Spenser Clark has penned a piece for Outsports which adds another strong, first-person narrative to the discussion.
“Growing up as a young black man — and later, once I realized it, a gay black man — meant that I always had to prove I was good enough,” he writes.
He shares a story of wanting to play with his friend when he was five years old, only to be told no because the father didn’t want his white son playing with someone that “wasn’t familiar to them.” He recalls the letdown of prom, because he was the only gay kid he knew and he just wanted to go with a date and have fun like his friends.
In many ways, things have not gotten easier since then. He continues:
Yet the most sobering moments in my life have occurred over the past two months, with the Pulse night club shooting in Orlando and the deaths of two more African-American men who didn’t deserve to die. It has been a sobering two months, but months that have changed my perspective on the world I live in.

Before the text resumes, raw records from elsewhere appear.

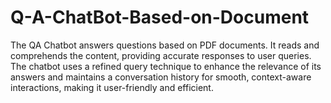 # Q-A-ChatBot-Based-on-Document
The QA Chatbot answers questions based on PDF documents. It reads and comprehends the content, providing accurate responses to user queries. The chatbot uses a refined query technique to enhance the relevance of its answers and maintains a conversation history for smooth, context-aware interactions, making it user-friendly and efficient.
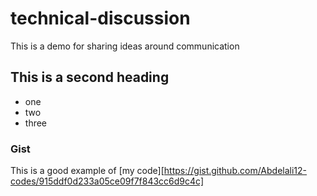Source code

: # technical-discussion
This is a demo for sharing ideas around communication

## This is a second heading

* one 
* two 
* three

### Gist

This is a good example of [my code][https://gist.github.com/Abdelali12-codes/915ddf0d233a05ce09f7f843cc6d9c4c]
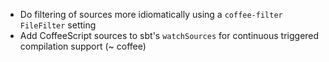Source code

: - Do filtering of sources more idiomatically using a `coffee-filter` `FileFilter` setting
- Add CoffeeScript sources to sbt's `watchSources` for continuous triggered compilation support (~ coffee)
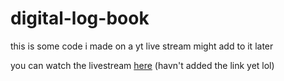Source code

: # digital-log-book

this is some code i made on a yt live stream might add to it later

you can watch the livestream [here](https://youtube.com) (havn't added the link yet lol)
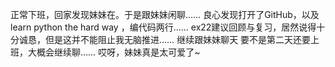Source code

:正常下班，回家发现妹妹在。于是跟妹妹闲聊……
良心发现打开了GitHub，以及learn python the hard way ，编代码两行……
ex22建议回顾与复习，居然说得十分诚恳，但是这并不能阻止我无脑推进……
继续跟妹妹聊天
要不是第二天还要上班，大概会继续聊……
哎呀，妹妹真是太可爱了~
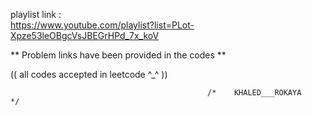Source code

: playlist link :  
https://www.youtube.com/playlist?list=PLot-Xpze53leOBgcVsJBEGrHPd_7x_koV

** Problem links have been provided in the codes **

(( all codes accepted in leetcode ^_^ ))

                                                /*    KHALED___ROKAYA    */
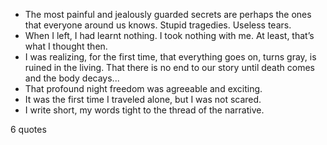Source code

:  - The most painful and jealously guarded secrets are perhaps the ones that everyone around us knows. Stupid tragedies. Useless tears.
 - When I left, I had learnt nothing. I took nothing with me. At least, that’s what I thought then.
 - I was realizing, for the first time, that everything goes on, turns gray, is ruined in the living. That there is no end to our story until death comes and the body decays...
 - That profound night freedom was agreeable and exciting.
 - It was the first time I traveled alone, but I was not scared.
 - I write short, my words tight to the thread of the narrative.

6 quotes
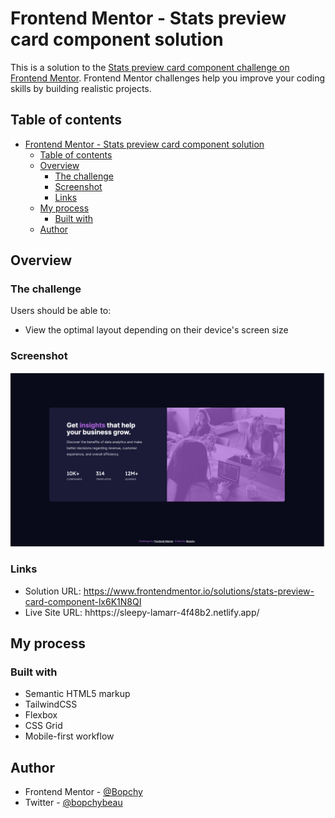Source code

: # Frontend Mentor - Stats preview card component solution

This is a solution to the [Stats preview card component challenge on Frontend Mentor](https://www.frontendmentor.io/challenges/stats-preview-card-component-8JqbgoU62). Frontend Mentor challenges help you improve your coding skills by building realistic projects. 

## Table of contents

- [Frontend Mentor - Stats preview card component solution](#frontend-mentor---stats-preview-card-component-solution)
  - [Table of contents](#table-of-contents)
  - [Overview](#overview)
    - [The challenge](#the-challenge)
    - [Screenshot](#screenshot)
    - [Links](#links)
  - [My process](#my-process)
    - [Built with](#built-with)
  - [Author](#author)

## Overview

### The challenge

Users should be able to:

- View the optimal layout depending on their device's screen size

### Screenshot

![Solution](./images/solution.png)

### Links

- Solution URL: https://www.frontendmentor.io/solutions/stats-preview-card-component-lx6K1N8QI
- Live Site URL: hhttps://sleepy-lamarr-4f48b2.netlify.app/

## My process

### Built with

- Semantic HTML5 markup
- TailwindCSS
- Flexbox
- CSS Grid
- Mobile-first workflow

## Author

- Frontend Mentor - [@Bopchy](https://www.frontendmentor.io/profile/Bopchy)
- Twitter - [@bopchybeau](https://www.twitter.com/bopchybeau)
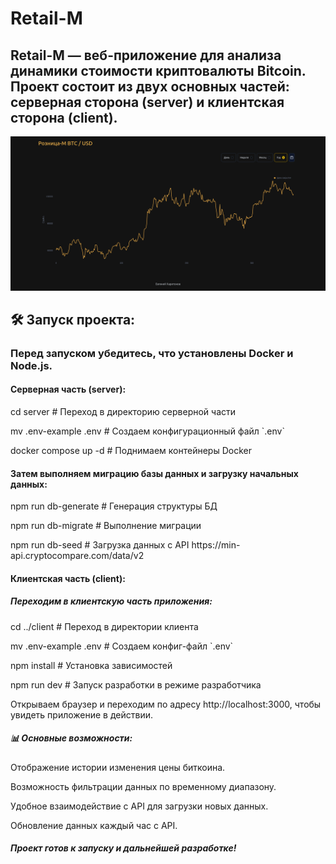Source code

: # Retail-M

## Retail-M — веб-приложение для анализа динамики стоимости криптовалюты Bitcoin. Проект состоит из двух основных частей: серверная сторона (server) и клиентская сторона (client).

<p align="center">
  <a href="./retail.png" target="blank"><img src="./retail.png" width="1000" alt="Image" /></a>
</p>

## 🛠️ Запуск проекта:

### Перед запуском убедитесь, что установлены Docker и Node.js.

#### Серверная часть (server):

<p>cd server # Переход в директорию серверной части</p>
<p>mv .env-example .env # Создаем конфигурационный файл `.env`</p>
<p>docker compose up -d # Поднимаем контейнеры Docker</p>

#### Затем выполняем миграцию базы данных и загрузку начальных данных:

<p>npm run db-generate # Генерация структуры БД</p>
<p>npm run db-migrate # Выполнение миграции</p>
<p>npm run db-seed # Загрузка данных c API https://min-api.cryptocompare.com/data/v2</p>

#### Клиентская часть (client):

##### Переходим в клиентскую часть приложения:

<p>cd ../client # Переход в директории клиента</p>
<p>mv .env-example .env # Создаем конфиг-файл `.env`</p>
<p>npm install # Установка зависимостей</p>
<p>npm run dev # Запуск разработки в режиме разработчика</p>
<p>Открываем браузер и переходим по адресу http://localhost:3000, чтобы увидеть приложение в действии.</p>

##### 📊 Основные возможности:

Отображение истории изменения цены биткоина.

Возможность фильтрации данных по временному диапазону.

Удобное взаимодействие с API для загрузки новых данных.

Обновление данных каждый час с API.

##### Проект готов к запуску и дальнейшей разработке!
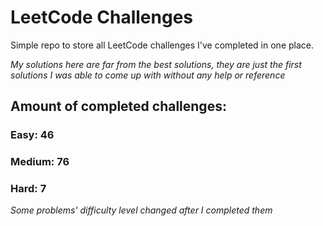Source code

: 
# LeetCode Challenges

Simple repo to store all LeetCode challenges I've completed in one place.

<i>My solutions here are far from the best solutions, they are just the first solutions I was able to come up with without any help or reference</i>

## Amount of completed challenges:

### Easy: 46

### Medium: 76

### Hard: 7

<i>Some problems' difficulty level changed after I completed them</i>
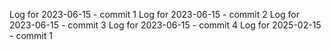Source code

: Log for 2023-06-15 - commit 1
Log for 2023-06-15 - commit 2
Log for 2023-06-15 - commit 3
Log for 2023-06-15 - commit 4
Log for 2025-02-15 - commit 1
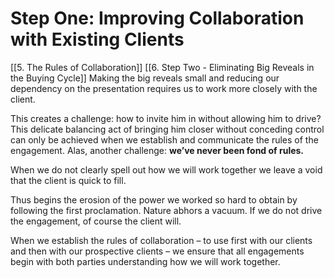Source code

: # Step One: Improving Collaboration with Existing Clients
[[5. The Rules of Collaboration]]
[[6. Step Two - Eliminating Big Reveals in the Buying Cycle]]
Making the big reveals small and reducing our dependency on the presentation requires us to work more closely with the client. 

This creates a challenge: how to invite him in without allowing him to drive? This delicate balancing act of bringing him closer without conceding control can only be achieved when we establish and communicate the rules of the engagement. Alas, another challenge: **we’ve never been fond of rules.**

When we do not clearly spell out how we will work together we leave a void that the client is quick to fill. 

Thus begins the erosion of the power we worked so hard to obtain by following the first proclamation. Nature abhors a vacuum. If we do not drive the engagement, of course the client will.

When we establish the rules of collaboration – to use first with our clients and then with our prospective clients – we ensure that all engagements begin with both parties understanding how we will work together.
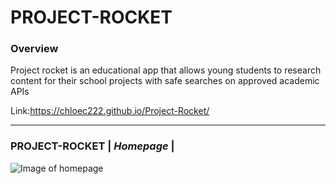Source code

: # PROJECT-ROCKET
### Overview
Project rocket is an educational app that allows young students to research content for their school projects with safe searches on approved academic APIs

Link:https://chloec222.github.io/Project-Rocket/

--------------------------------------------------------------------------------------------------------------------------------------

### PROJECT-ROCKET | *Homepage* |
![Image of homepage](/images/rocketp.jpg)
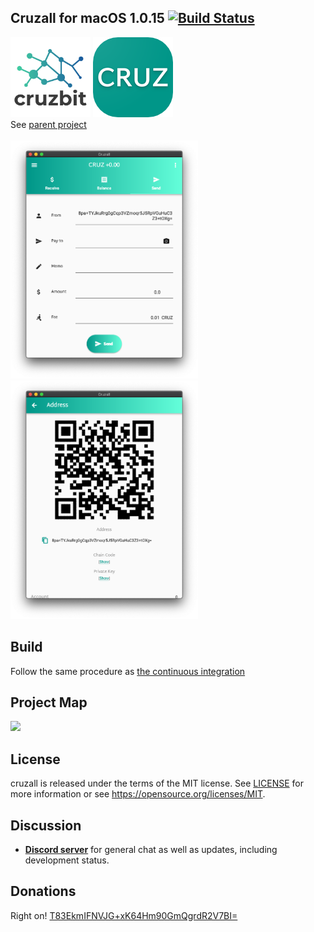 ## Cruzall for macOS 1.0.15 [![Build Status](https://travis-ci.org/GreenAppers/cruzall-macos.svg?branch=master)](https://travis-ci.org/GreenAppers/cruzall-macos)
<img width=128 src="en/cruzbit.png" /> <img src="en/icon.png" /><br/> See [parent project](https://github.com/GreenAppers/cruzall)
<br/><br/><img width=300 src="en/screenshot1.png" /> <img width=300 src="en/screenshot2.png" />

## Build
Follow the same procedure as [the continuous integration](https://github.com/GreenAppers/cruzall-macos/blob/master/.travis.yml)

## Project Map
<img src="https://www.greenappers.com/cruzawl/diagram.svg" />

## License

cruzall is released under the terms of the MIT license. See [LICENSE](https://github.com/GreenAppers/cruzall-macos/blob/master/LICENSE) for more information or see https://opensource.org/licenses/MIT.

## Discussion

* **[Discord server](https://discord.gg/MRrEHYw)** for general chat as well as updates, including development status.

## Donations

Right on!  [T83EkmIFNVJG+xK64Hm90GmQgrdR2V7BI=](https://www.cruzbase.com/#/address/RWEgB+NQs/T83EkmIFNVJG+xK64Hm90GmQgrdR2V7BI=)

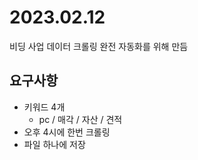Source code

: # 2023.02.12
비딩 사업 데이터 크롤링 완전 자동화를 위해 만듬

## 요구사항
- 키워드 4개
    - pc / 매각 / 자산 / 견적
- 오후 4시에 한번 크롤링
- 파일 하나에 저장
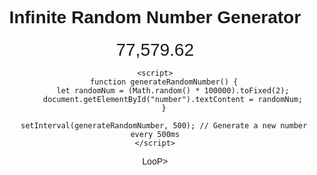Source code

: <!DOCTYPE html>
<html lang="en">
<head>
    <meta charset="UTF-8">
    <meta name="viewport" content="width=device-width, initial-scale=1.0">
    <title>Random Number Generator</title>
    <style>
        body {
            font-family: Arial, sans-serif;
            text-align: center;
            padding: 50px;
        }
        #number {
            font-size: 2em;
            margin-top: 20px;
        }
    </style>
</head>
<body>
    <h1>Infinite Random Number Generator</h1>
    <div id="number">77,579.62</div>

    <script>
        function generateRandomNumber() {
            let randomNum = (Math.random() * 100000).toFixed(2);
            document.getElementById("number").textContent = randomNum;
        }
        
        setInterval(generateRandomNumber, 500); // Generate a new number every 500ms
    </script>
</body>
</html>
LooP>
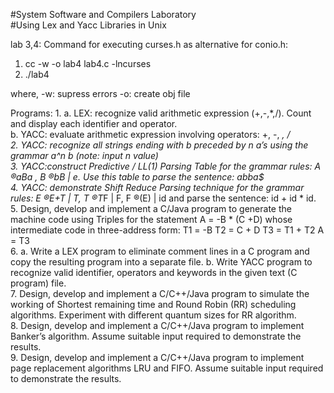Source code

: #System Software and Compilers Laboratory<br />
#Using Lex and Yacc Libraries in Unix<br />

lab 3,4:
Command for executing curses.h as alternative for conio.h:
1. cc -w -o lab4 lab4.c -lncurses
2. ./lab4

where,
-w: supress errors
-o: create obj file

Programs:
1. 
    a. LEX: recognize valid arithmetic expression (+,-,*,/). Count and display each identifier and operator.<br />
    b. YACC: evaluate arithmetic expression involving operators: +, -, *, /<br />
2. YACC: recognize all strings ending with b preceded by n a’s using the grammar a^n b (note: input n value)<br />
3. YACC:construct Predictive / LL(1) Parsing Table for the grammar rules: A ®aBa , B ®bB | e. Use this table to parse the sentence: abba$<br />
4. YACC: demonstrate Shift Reduce Parsing technique for the grammar rules: E ®E+T | T, T ®T*F | F, F ®(E) | id and parse the sentence: id + id * id.<br />
5. Design, develop and implement a C/Java program to generate the machine code using Triples for the statement A = -B * (C +D) whose intermediate code in three-address form:
    T1 = -B
    T2 = C + D
    T3 = T1 + T2
    A = T3<br />
6. 
    a. Write a LEX program to eliminate comment lines in a C program and copy the resulting program into a separate file.
    b. Write YACC program to recognize valid identifier, operators and keywords in the given text (C program) file.</br>
7. Design, develop and implement a C/C++/Java program to simulate the working of Shortest remaining time and Round Robin (RR) scheduling algorithms. Experiment with different quantum sizes for RR  algorithm.</br>
8. Design, develop and implement a C/C++/Java program to implement Banker’s algorithm. Assume  suitable input required to demonstrate the results.<br />
9. Design, develop and implement a C/C++/Java program to implement page replacement algorithms LRU and FIFO. Assume suitable input required to demonstrate the results.<br />
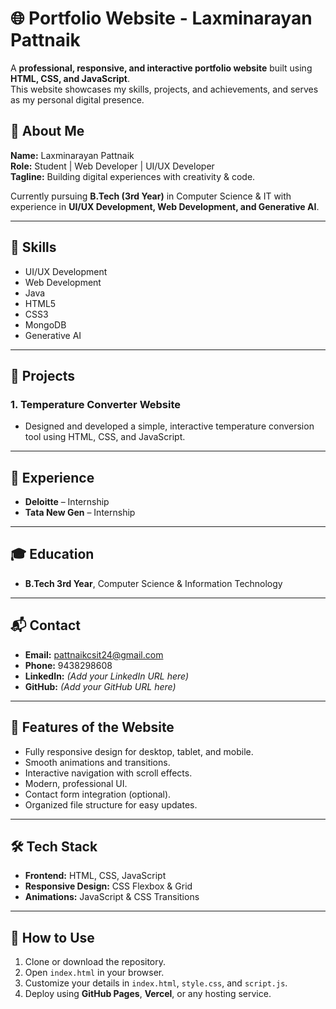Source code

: # 🌐 Portfolio Website - Laxminarayan Pattnaik

A **professional, responsive, and interactive portfolio website** built using **HTML, CSS, and JavaScript**.  
This website showcases my skills, projects, and achievements, and serves as my personal digital presence.

## 📌 About Me
**Name:** Laxminarayan Pattnaik  
**Role:** Student | Web Developer | UI/UX Developer  
**Tagline:** Building digital experiences with creativity & code.  

Currently pursuing **B.Tech (3rd Year)** in Computer Science & IT with experience in **UI/UX Development, Web Development, and Generative AI**.

---

## 🚀 Skills
- UI/UX Development
- Web Development
- Java
- HTML5
- CSS3
- MongoDB
- Generative AI

---

## 💼 Projects
### 1. Temperature Converter Website
- Designed and developed a simple, interactive temperature conversion tool using HTML, CSS, and JavaScript.

---

## 🏢 Experience
- **Deloitte** – Internship
- **Tata New Gen** – Internship

---

## 🎓 Education
- **B.Tech 3rd Year**, Computer Science & Information Technology

---

## 📬 Contact
- **Email:** pattnaikcsit24@gmail.com  
- **Phone:** 9438298608  
- **LinkedIn:** *(Add your LinkedIn URL here)*  
- **GitHub:** *(Add your GitHub URL here)*  

---

## 📱 Features of the Website
- Fully responsive design for desktop, tablet, and mobile.
- Smooth animations and transitions.
- Interactive navigation with scroll effects.
- Modern, professional UI.
- Contact form integration (optional).
- Organized file structure for easy updates.

---

## 🛠️ Tech Stack
- **Frontend:** HTML, CSS, JavaScript
- **Responsive Design:** CSS Flexbox & Grid
- **Animations:** JavaScript & CSS Transitions

---

## 📄 How to Use
1. Clone or download the repository.
2. Open `index.html` in your browser.
3. Customize your details in `index.html`, `style.css`, and `script.js`.
4. Deploy using **GitHub Pages**, **Vercel**, or any hosting service.
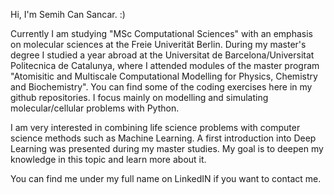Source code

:Hi, I'm Semih Can Sancar. :)

Currently I am studying "MSc Computational Sciences" with an emphasis on molecular sciences at the Freie Univerität Berlin. During my master's degree I studied a year abroad at the Universitat de Barcelona/Universitat Politecnica de Catalunya, where I attended modules of the master program "Atomisitic and Multiscale Computational Modelling for Physics, Chemistry and Biochemistry".
You can find some of the coding exercises here in my github repositories. I focus mainly on modelling and simulating molecular/cellular problems with Python.

I am very interested in combining life science problems with computer science methods such as Machine Learning. A first introduction into Deep Learning was presented during my master studies.
My goal is to deepen my knowledge in this topic and learn more about it. 

You can find me under my full name on LinkedIN if you want to contact me. 
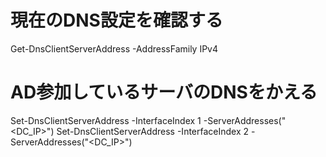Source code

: # 現在のDNS設定を確認する
Get-DnsClientServerAddress -AddressFamily IPv4

# AD参加しているサーバのDNSをかえる
Set-DnsClientServerAddress -InterfaceIndex 1 -ServerAddresses("<DC_IP>")
Set-DnsClientServerAddress -InterfaceIndex 2 -ServerAddresses("<DC_IP>")
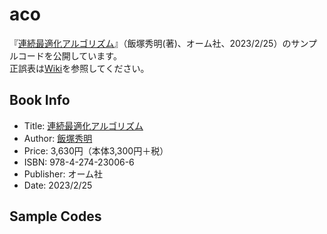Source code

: # aco
『[連続最適化アルゴリズム](https://www.ohmsha.co.jp/book/9784274230066/)』（飯塚秀明(著)、オーム社、2023/2/25）のサンプルコードを公開しています。  
正誤表は[Wiki](https://github.com/iiduka-researches/aco/wiki)を参照してください。

## Book Info
* Title: [連続最適化アルゴリズム](https://www.ohmsha.co.jp/book/9784274230066/)
* Author: [飯塚秀明](https://iiduka.net/iiduka/default)
* Price: 3,630円（本体3,300円＋税）
* ISBN: 978-4-274-23006-6
* Publisher: オーム社
* Date: 2023/2/25

## Sample Codes
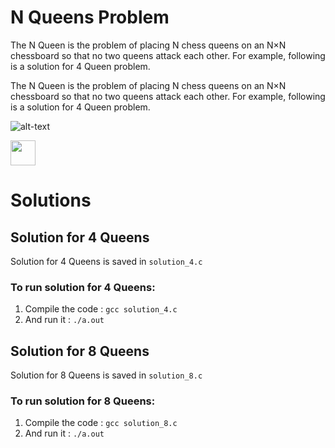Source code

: # N Queens Problem

The N Queen is the problem of placing N chess queens on an N×N chessboard so that no two queens attack each other. For example, following is a solution for 4 Queen problem.

The N Queen is the problem of placing N chess queens on an N×N chessboard so that no two queens attack each other. For example, following is a solution for 4 Queen problem.

![alt-text](https://www.geeksforgeeks.org/wp-content/uploads/NQueen.png "N Queens Problem")

<img src="http://78.media.tumblr.com/32f5b24d7f1f4ed341ce859454bf4d4f/tumblr_inline_mp8cw2LUxd1qz4rgp.gif" width="40" height="40" />

# Solutions

## Solution for 4 Queens

Solution for 4 Queens is saved in `solution_4.c`

### To run solution for 4 Queens:

1. Compile the code : `gcc solution_4.c`
2. And run it : `./a.out`

## Solution for 8 Queens

Solution for 8 Queens is saved in `solution_8.c`

### To run solution for 8 Queens:

1. Compile the code : `gcc solution_8.c`
2. And run it : `./a.out`
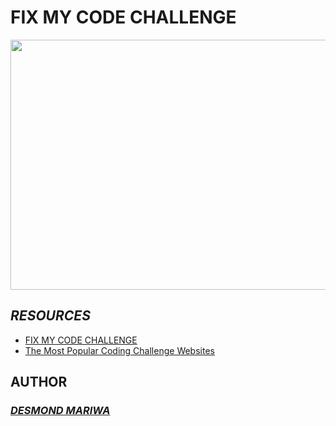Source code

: # FIX MY CODE CHALLENGE 
<img src="https://encrypted-tbn0.gstatic.com/images?q=tbn:ANd9GcRZCqJsamLdBRjlyX7wnrWB6snVXixERYTRgw&usqp=CAU" width="1500" height="400">

## ___RESOURCES___
- [FIX MY CODE CHALLENGE ](https://github.com/holbertonschool/0x00-Fix_My_Code_Challenge)
- [The Most Popular Coding Challenge Websites](https://www.freecodecamp.org/news/the-most-popular-coding-challenge-websites/)

## AUTHOR

### ___[DESMOND MARIWA](https://github.com/desniland)___
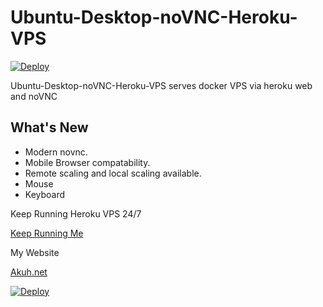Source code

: # Ubuntu-Desktop-noVNC-Heroku-VPS

[![Deploy](https://www.herokucdn.com/deploy/button.svg)](https://dashboard.heroku.com/new?template=https://github.com/akuhnet/hero-vps-lifetime)

Ubuntu-Desktop-noVNC-Heroku-VPS serves docker VPS via heroku web and noVNC

## What's New
* Modern novnc.
* Mobile Browser compatability.
* Remote scaling and local scaling available.
* Mouse
* Keyboard

Keep Running Heroku VPS 24/7

[Keep Running Me](http://kaffeine.herokuapp.com/)

My Website

[Akuh.net](https://www.akuh.net/)

[![Deploy](https://www.herokucdn.com/deploy/button.svg)](https://dashboard.heroku.com/new?template=https://github.com/akuhnet/hero-vps-lifetime)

I woke up the morning after the Pulse shooting with my heart having sunk down to my feet. I couldn’t function. I couldn’t comprehend how people who were simply enjoying life and love could so suddenly be gone.
Love is supposed to win. Love is supposed to be the strongest force in the world. But on that night it wasn’t. Our community was devastated and hurting. We felt under attack in our safe space. We were faced with two choices: live in fear or embrace love.
— Spenser Clark (@spenser_clark) June 26, 2016
“I made a decision to live my truth every day,” he says. But he knows firsthand how difficult letting love win can be and how much bigotry there is left to defeat.
Being a black man is something that I am proud of, yet I know it is something that takes a little more work and requires more patience, as people doubt you and expect you to fail. Their deaths make me embrace my skin, not run from it.
Black lives matter because for so long they didn’t. The movement is about getting respect as human beings and being treated as such. We are not asking for revenge. We are asking simply for equality.
Being a double minority has its great moments, but also its drawbacks when the two groups don’t see eye to eye.
After the Pulse shooting I saw many in the black community silent, while after the police shootings I saw many in the gay community silent. We have to support each other and lean on one another in the tough times. We are stronger together.
Clark points out that it often seems as if “the only voices that get heard in the LGBT community are those of cisgender white men.”
“Their voices are important,” he says, “but people of color have experiences and stories to tell that are just as strong. Make the community whole by giving everyone a voice and respecting all races and not just the majority.”
Clark was previously featured by the publication for his role as an openly gay batboy for the Washington Nationals.
At first, Clark was closeted while working with the team, fearing he would not be accepted.
— Ty McCubbin (@ty_mccubbin) June 25, 2016
He was still fresh off the battle of self-acceptance, explaining that “from elementary school through high school” he hid his true identity and struggled with feelings of self-hatred. He started coming out during the summer leading up to his senior year. By the end of college he had come out to everyone in his life.
Next was having the courage to come out to the team, which felt like a whole other level of coming out.
Coming out to my Nationals coworkers was a completely different experience than any of the others. At work I was tired of trying to fit into conversations about women and having nothing to say. I couldn’t express myself the way I wanted. I didn’t want to hide anymore. I was unsure about how “sports people” would feel about having a gay co-worker. I was worried about getting fired or ostracized, all because of who I am.
None of that happened. I told everyone individually and everyone had similar reactions. They were proud of me and congratulated me for feeling comfortable enough with myself to be myself. They told me that nothing would change – and nothing did.
Clark ends his essay, the first for him as a contributor to Outsports with some advice:
Love goes a long way. It’s important to take time to love yourself in the hard times because your feelings are valid and it’s okay to process them. Lean on members of your communities and use them to lift you up and continue to fight the good fight. Take care of yourself and each other.